同じクラスで、同じグループだった、今井由愛。その子のインスタには鍵がかけられてなくて、わたしはよく見に行く。そして見に行くたびに病む。由愛はわたしをいじめていた主犯格だった。とにかく髪の毛がさらさらつやつやしていて、誰にでも愛想がよく、男子からも女子からも好かれる、クラスの中心人物。でも、わたしのクラスには、小滝聡子っていうおとなしい子がいて、その子のことを由愛はストレス発散に使っていた。クラスメイトがいる前では「聡子ちゃん、おはよ!」と明るく話しかけるけど、誰も見ていない隙に、にらみつけたり足を踏んだりしていた。どうしてわたしはこれに気づけたかというと、そのとき私もわたしも聡子ちゃんと同じ扱いを受けていたから。誰かクラスメイトがいれば、優しく接してもらえるが、そうでないところでは冷たくあしらわれる。今考えれば、そんなくだらない人間関係からさっさと離脱して勉強でもしておけばよかった、などと思わなくもないが、その当時はそれがすべてだった。由愛のことを嫌いになれなかった。ああ、今日は優しく話しかけてくれた、私たちは友達、きっと大丈夫。いつかもっと仲良くなれる、嫌われてない。由愛のことも夢のグループのことも大好き。そんなことを考えながら中学時代を過ごしていた。

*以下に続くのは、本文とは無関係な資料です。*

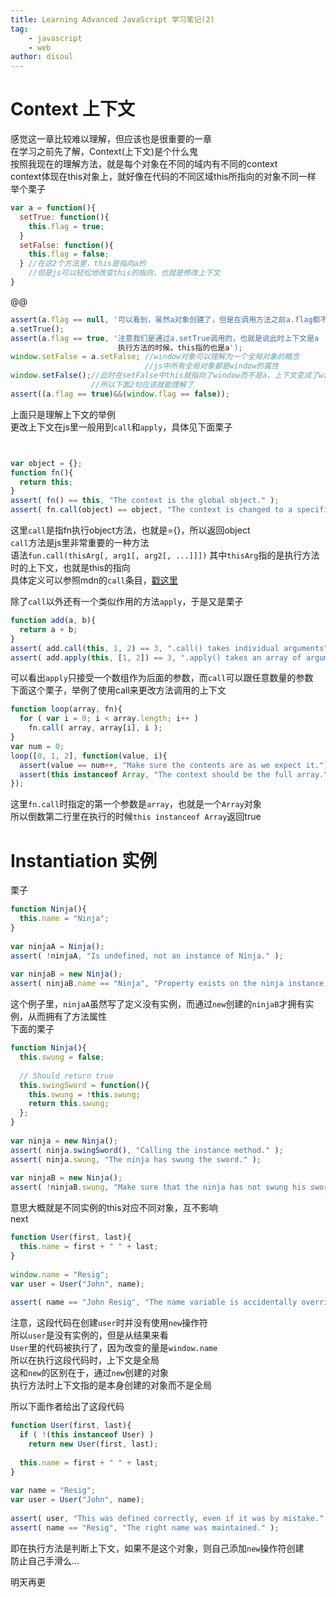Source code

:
 ```yaml
---
title: Learning Advanced JavaScript 学习笔记(2)
tag:
    - javascript
    - web
author: disoul
---
```

# Context 上下文
感觉这一章比较难以理解，但应该也是很重要的一章  
在学习之前先了解，Context(上下文)是个什么鬼  
按照我现在的理解方法，就是每个对象在不同的域内有不同的context  
context体现在this对象上，就好像在代码的不同区域this所指向的对象不同一样  
举个栗子  

```javascript
var a = function(){
  setTrue: function(){
    this.flag = true;
  }
  setFalse: function(){
    this.flag = false;
  } //在这2个方法里，this是指向a的
    //但是js可以轻松地改变this的指向，也就是修改上下文
}
```
@@
```javascript
assert(a.flag == null, '可以看到，虽然a对象创建了，但是在调用方法之前a.flag都不存在');
a.setTrue();
assert(a.flag == true, '注意我们是通过a.setTrue调用的，也就是说此时上下文是a
                        执行方法的时候，this指的也是a');
window.setFalse = a.setFalse; //window对象可以理解为一个全局对象的概念
                              //js中所有全局对象都是window的属性
window.setFalse();//此时在setFalse中this就指向了window而不是a，上下文变成了window
                  //所以下面2句应该就能理解了
assert((a.flag == true)&&(window.flag == false));
```
上面只是理解上下文的举例  
更改上下文在js里一般用到`call`和`apply`，具体见下面栗子  

```javascript


var object = {}; 
function fn(){ 
  return this; 
} 
assert( fn() == this, "The context is the global object." ); 
assert( fn.call(object) == object, "The context is changed to a specific object." );
```
这里`call`是指fn执行object方法，也就是={}，所以返回object  
`call`方法是js里非常重要的一种方法  
语法`fun.call(thisArg[, arg1[, arg2[, ...]]])`
其中`thisArg`指的是执行方法时的上下文，也就是this的指向  
具体定义可以参照mdn的`call`条目，<a href="https://developer.mozilla.org/zh-CN/docs/Web/JavaScript/Reference/Global_Objects/Function/call">戳这里</a>  
   
除了`call`以外还有一个类似作用的方法`apply`，于是又是栗子  

```javascript
function add(a, b){ 
  return a + b; 
} 
assert( add.call(this, 1, 2) == 3, ".call() takes individual arguments" ); 
assert( add.apply(this, [1, 2]) == 3, ".apply() takes an array of arguments" );
```
可以看出`apply`只接受一个数组作为后面的参数，而`call`可以跟任意数量的参数  
下面这个栗子，举例了使用call来更改方法调用的上下文

```javascript
function loop(array, fn){ 
  for ( var i = 0; i < array.length; i++ ) 
    fn.call( array, array[i], i ); 
} 
var num = 0; 
loop([0, 1, 2], function(value, i){ 
  assert(value == num++, "Make sure the contents are as we expect it."); 
  assert(this instanceof Array, "The context should be the full array."); 
});
```
这里`fn.call`时指定的第一个参数是`array`，也就是一个`Array`对象  
所以倒数第二行里在执行的时候`this instanceof Array`返回true  

# Instantiation 实例
栗子  

```javascript
function Ninja(){ 
  this.name = "Ninja"; 
} 
 
var ninjaA = Ninja(); 
assert( !ninjaA, "Is undefined, not an instance of Ninja." ); 
 
var ninjaB = new Ninja(); 
assert( ninjaB.name == "Ninja", "Property exists on the ninja instance." );
```
这个例子里，`ninjaA`虽然写了定义没有实例，而通过`new`创建的`ninjaB`才拥有实例，从而拥有了方法属性    
下面的栗子

```javascript
function Ninja(){ 
  this.swung = false; 
   
  // Should return true 
  this.swingSword = function(){ 
    this.swung = !this.swung; 
    return this.swung; 
  }; 
} 
 
var ninja = new Ninja(); 
assert( ninja.swingSword(), "Calling the instance method." ); 
assert( ninja.swung, "The ninja has swung the sword." ); 
 
var ninjaB = new Ninja(); 
assert( !ninjaB.swung, "Make sure that the ninja has not swung his sword." );
```
意思大概就是不同实例的this对应不同对象，互不影响  
next  

```javascript
function User(first, last){ 
  this.name = first + " " + last; 
} 
 
window.name = "Resig"; 
var user = User("John", name); 
 
assert( name == "John Resig", "The name variable is accidentally overridden." );
```
注意，这段代码在创建`user`时并没有使用`new`操作符  
所以`user`是没有实例的，但是从结果来看  
`User`里的代码被执行了，因为改变的量是`window.name`   
所以在执行这段代码时，上下文是全局  
这和`new`的区别在于，通过`new`创建的对象  
执行方法时上下文指的是本身创建的对象而不是全局  
     
所以下面作者给出了这段代码

```javascript
function User(first, last){ 
  if ( !(this instanceof User) ) 
    return new User(first, last); 
   
  this.name = first + " " + last; 
} 
 
var name = "Resig"; 
var user = User("John", name); 
 
assert( user, "This was defined correctly, even if it was by mistake." ); 
assert( name == "Resig", "The right name was maintained." );
```
即在执行方法是判断上下文，如果不是这个对象，则自己添加`new`操作符创建   
防止自己手滑么...   
      
明天再更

あっという間に受験シーズンがやってきて、勉強漬けの毎日を経て、それぞれの進路が決まった。中学時代はわりと勉強ができたわたしは、県で3番目の公立高校に進学した。由愛や由愛と同じグループの子たちは、みんなそれより2ランクほど下の私立高校へ。由愛のこともグループのことも大好きだったはずのわたしは、なぜかみんなと別の高校だと知って、心底ほっとしてしまった。これでやっと由愛たちから離れられる。もう、毎日毎日悩まなくていい。これがわたしの本音だったのだ、と改めて気づいて、わたしの毎日の思考はなんだったんだろうとむなしくなった。「卒業してもずっと友達だよ、絶対遊ぼうね!」と、卒業式の日に由愛から言われたが、それきり会っていない。わたしと同じく、由愛のストレス発散場所にされていた聡子ちゃんは、県トップの公立高校に合格していた。